§ EXERCISE: Every line of the records below should be restated exactly.

§ INPUT DATA:
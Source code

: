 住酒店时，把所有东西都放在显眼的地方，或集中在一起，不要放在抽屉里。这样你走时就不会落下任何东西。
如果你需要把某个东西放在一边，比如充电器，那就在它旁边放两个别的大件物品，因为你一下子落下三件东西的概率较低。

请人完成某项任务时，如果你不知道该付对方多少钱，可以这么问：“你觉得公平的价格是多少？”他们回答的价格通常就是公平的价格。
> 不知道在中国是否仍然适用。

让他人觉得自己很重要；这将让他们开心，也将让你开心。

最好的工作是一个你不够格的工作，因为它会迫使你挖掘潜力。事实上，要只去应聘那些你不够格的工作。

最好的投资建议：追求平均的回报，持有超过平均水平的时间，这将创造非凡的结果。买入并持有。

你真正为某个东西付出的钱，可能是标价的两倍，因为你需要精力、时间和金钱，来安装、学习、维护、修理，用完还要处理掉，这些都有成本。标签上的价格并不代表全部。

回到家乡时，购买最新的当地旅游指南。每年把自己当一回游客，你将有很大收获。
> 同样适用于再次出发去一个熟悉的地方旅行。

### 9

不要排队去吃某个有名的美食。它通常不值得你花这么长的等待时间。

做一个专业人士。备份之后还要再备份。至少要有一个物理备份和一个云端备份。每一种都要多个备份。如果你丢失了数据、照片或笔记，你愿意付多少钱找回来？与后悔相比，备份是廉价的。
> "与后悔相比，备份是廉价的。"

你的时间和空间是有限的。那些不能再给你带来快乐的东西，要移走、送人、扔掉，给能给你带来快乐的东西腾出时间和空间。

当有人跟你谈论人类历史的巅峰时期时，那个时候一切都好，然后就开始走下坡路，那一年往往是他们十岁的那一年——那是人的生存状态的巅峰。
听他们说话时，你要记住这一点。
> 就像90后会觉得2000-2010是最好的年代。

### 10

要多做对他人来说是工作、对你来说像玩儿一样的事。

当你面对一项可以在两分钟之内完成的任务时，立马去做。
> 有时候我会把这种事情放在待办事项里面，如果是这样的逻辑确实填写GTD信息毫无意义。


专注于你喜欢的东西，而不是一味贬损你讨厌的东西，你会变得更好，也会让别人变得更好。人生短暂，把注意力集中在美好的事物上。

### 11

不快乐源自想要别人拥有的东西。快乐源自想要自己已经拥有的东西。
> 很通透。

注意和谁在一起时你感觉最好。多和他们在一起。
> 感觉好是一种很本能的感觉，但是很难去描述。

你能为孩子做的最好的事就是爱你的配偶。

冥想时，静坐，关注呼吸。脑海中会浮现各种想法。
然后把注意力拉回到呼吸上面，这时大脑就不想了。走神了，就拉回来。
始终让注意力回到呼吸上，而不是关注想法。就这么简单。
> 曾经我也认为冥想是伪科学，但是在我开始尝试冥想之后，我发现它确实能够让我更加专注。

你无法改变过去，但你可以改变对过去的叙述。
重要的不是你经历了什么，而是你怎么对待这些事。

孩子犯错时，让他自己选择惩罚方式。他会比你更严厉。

§ EXERCISE RESPONSE:
Source code

: 住酒店时，把所有东西都放在显眼的地方，或集中在一起，不要放在抽屉里。这样你走时就不会落下任何东西。
如果你需要把某个东西放在一边，比如充电器，那就在它旁边放两个别的大件物品，因为你一下子落下三件东西的概率较低。

请人完成某项任务时，如果你不知道该付对方多少钱，可以这么问：“你觉得公平的价格是多少？”他们回答的价格通常就是公平的价格。
> 不知道在中国是否仍然适用。

让他人觉得自己很重要；这将让他们开心，也将让你开心。

最好的工作是一个你不够格的工作，因为它会迫使你挖掘潜力。事实上，要只去应聘那些你不够格的工作。

最好的投资建议：追求平均的回报，持有超过平均水平的时间，这将创造非凡的结果。买入并持有。

你真正为某个东西付出的钱，可能是标价的两倍，因为你需要精力、时间和金钱，来安装、学习、维护、修理，用完还要处理掉，这些都有成本。标签上的价格并不代表全部。

回到家乡时，购买最新的当地旅游指南。每年把自己当一回游客，你将有很大收获。
> 同样适用于再次出发去一个熟悉的地方旅行。

### 9

不要排队去吃某个有名的美食。它通常不值得你花这么长的等待时间。

做一个专业人士。备份之后还要再备份。至少要有一个物理备份和一个云端备份。每一种都要多个备份。如果你丢失了数据、照片或笔记，你愿意付多少钱找回来？与后悔相比，备份是廉价的。
> "与后悔相比，备份是廉价的。"

你的时间和空间是有限的。那些不能再给你带来快乐的东西，要移走、送人、扔掉，给能给你带来快乐的东西腾出时间和空间。

当有人跟你谈论人类历史的巅峰时期时，那个时候一切都好，然后就开始走下坡路，那一年往往是他们十岁的那一年——那是人的生存状态的巅峰。
听他们说话时，你要记住这一点。
> 就像90后会觉得2000-2010是最好的年代。

### 10

要多做对他人来说是工作、对你来说像玩儿一样的事。

当你面对一项可以在两分钟之内完成的任务时，立马去做。
> 有时候我会把这种事情放在待办事项里面，如果是这样的逻辑确实填写GTD信息毫无意义。


专注于你喜欢的东西，而不是一味贬损你讨厌的东西，你会变得更好，也会让别人变得更好。人生短暂，把注意力集中在美好的事物上。

### 11

不快乐源自想要别人拥有的东西。快乐源自想要自己已经拥有的东西。
> 很通透。

注意和谁在一起时你感觉最好。多和他们在一起。
> 感觉好是一种很本能的感觉，但是很难去描述。

你能为孩子做的最好的事就是爱你的配偶。

冥想时，静坐，关注呼吸。脑海中会浮现各种想法。
然后把注意力拉回到呼吸上面，这时大脑就不想了。走神了，就拉回来。
始终让注意力回到呼吸上，而不是关注想法。就这么简单。
> 曾经我也认为冥想是伪科学，但是在我开始尝试冥想之后，我发现它确实能够让我更加专注。

你无法改变过去，但你可以改变对过去的叙述。
重要的不是你经历了什么，而是你怎么对待这些事。

孩子犯错时，让他自己选择惩罚方式。他会比你更严厉。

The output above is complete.